Show HN: Roq – C++ HFT on Crypto Exchanges with μs Latency - thraneh
https://roq-trading.com/docs/blogs/showhn/index.html
======
thraneh
It's a framework supporting the whole life-cycle:

* Data capture (binary format, streaming, consistent)

* Exploratory research (InfluxDB into Jupyter)

* Back-testing (incl. order matching, very fast!)

* Live trading (suitable for HFT)

This framework has been designed for _professional traders_ who emphasize full
control, ultra low latency and a consistent back-testing framework.

Everything has been designed so you can own, control and deploy your own
software stack.

Our primary focus is predictable ultra low latency during live trading.

We support Coinbase Pro and Deribit and we will soon add more exchanges.

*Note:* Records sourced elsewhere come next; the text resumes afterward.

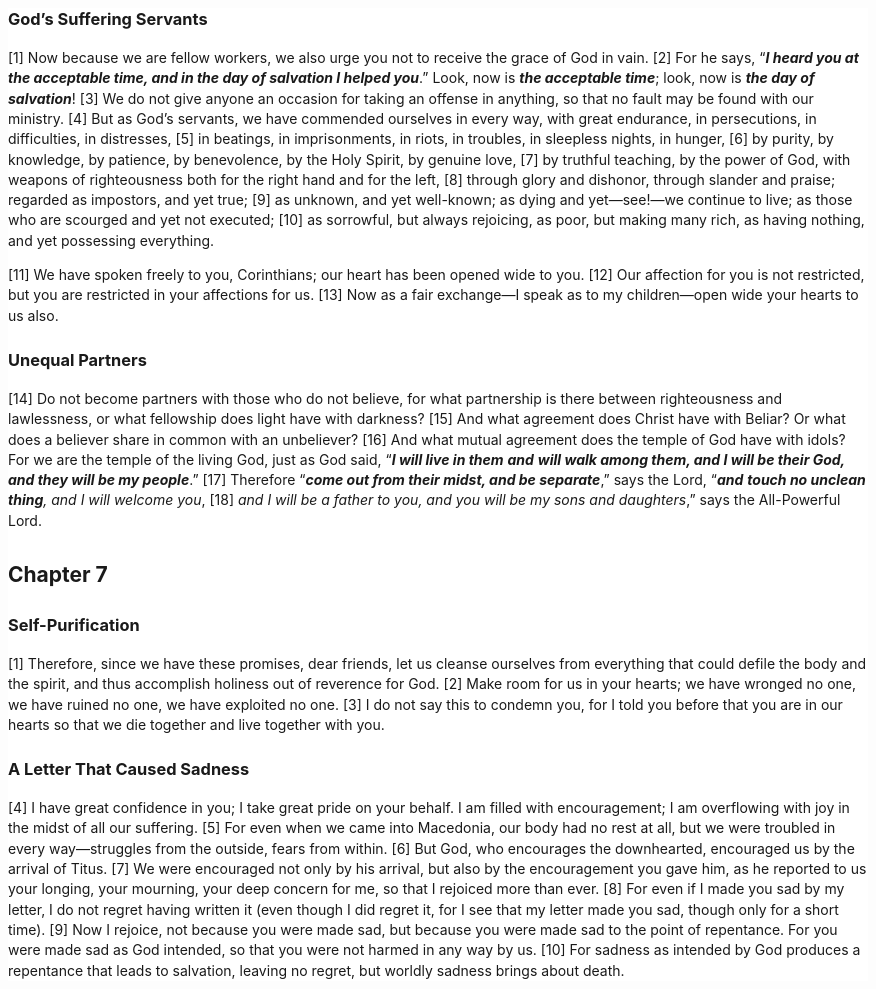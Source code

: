 ### God’s Suffering Servants

[1] Now because we are fellow workers, we also urge you not to receive the grace of God in vain.
[2] For he says, “_**I heard you at the acceptable time, and in the day of salvation I helped you**_.” Look, now is **_the acceptable time_**; look, now is **_the day of salvation_**!
[3] We do not give anyone an occasion for taking an offense in anything, so that no fault may be found with our ministry.
[4] But as God’s servants, we have commended ourselves in every way, with great endurance, in persecutions, in difficulties, in distresses,
[5] in beatings, in imprisonments, in riots, in troubles, in sleepless nights, in hunger,
[6] by purity, by knowledge, by patience, by benevolence, by the Holy Spirit, by genuine love,
[7] by truthful teaching, by the power of God, with weapons of righteousness both for the right hand and for the left,
[8] through glory and dishonor, through slander and praise; regarded as impostors, and yet true;
[9] as unknown, and yet well-known; as dying and yet—see!—we continue to live; as those who are scourged and yet not executed;
[10] as sorrowful, but always rejoicing, as poor, but making many rich, as having nothing, and yet possessing everything.

[11] We have spoken freely to you, Corinthians; our heart has been opened wide to you.
[12] Our affection for you is not restricted, but you are restricted in your affections for us.
[13] Now as a fair exchange—I speak as to my children—open wide your hearts to us also.

### Unequal Partners

[14] Do not become partners with those who do not believe, for what partnership is there between righteousness and lawlessness, or what fellowship does light have with darkness?
[15] And what agreement does Christ have with Beliar? Or what does a believer share in common with an unbeliever?
[16] And what mutual agreement does the temple of God have with idols? For we are the temple of the living God, just as God said, “**_I will live in them_** _**and**_ _**will walk among them, and I will be their God, and they will be my people**_.”
[17] Therefore “_**come out from their midst, and be separate**_,” says the Lord, “_**and**_ _**touch no unclean thing**,_ _and_ _I will welcome_ _you_,
[18] _and_ _I will be a father to you, and you will be my sons and daughters_,” says the All-Powerful Lord.

## Chapter 7

### Self-Purification

[1] Therefore, since we have these promises, dear friends, let us cleanse ourselves from everything that could defile the body and the spirit, and thus accomplish holiness out of reverence for God.
[2] Make room for us in your hearts; we have wronged no one, we have ruined no one, we have exploited no one.
[3] I do not say this to condemn you, for I told you before that you are in our hearts so that we die together and live together with you.

### A Letter That Caused Sadness

[4] I have great confidence in you; I take great pride on your behalf. I am filled with encouragement; I am overflowing with joy in the midst of all our suffering.
[5] For even when we came into Macedonia, our body had no rest at all, but we were troubled in every way—struggles from the outside, fears from within.
[6] But God, who encourages the downhearted, encouraged us by the arrival of Titus.
[7] We were encouraged not only by his arrival, but also by the encouragement you gave him, as he reported to us your longing, your mourning, your deep concern for me, so that I rejoiced more than ever.
[8] For even if I made you sad by my letter, I do not regret having written it (even though I did regret it, for I see that my letter made you sad, though only for a short time).
[9] Now I rejoice, not because you were made sad, but because you were made sad to the point of repentance. For you were made sad as God intended, so that you were not harmed in any way by us.
[10] For sadness as intended by God produces a repentance that leads to salvation, leaving no regret, but worldly sadness brings about death.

The framework is not limited to cryptos: all interfaces are generic and have
previously been tested against non-crypto exchanges.

We will always use the better (faster, more reliable, etc.) protocol offered
by each exchange: that means FIX being strongly preferred to WebSocket. (REST
is a non-starter for any kind of HFT).

Gateways are _free to use_ during our "beta" testing: we will implement a
license model early 2020 (allowing also private individuals to participate).
_Everything else will remain free!_

Many more details in the linked document. In particular, the minimalistic
"tutorial" towards the end, for those of you who want to try it out.

I'm happy to answer any questions you may have.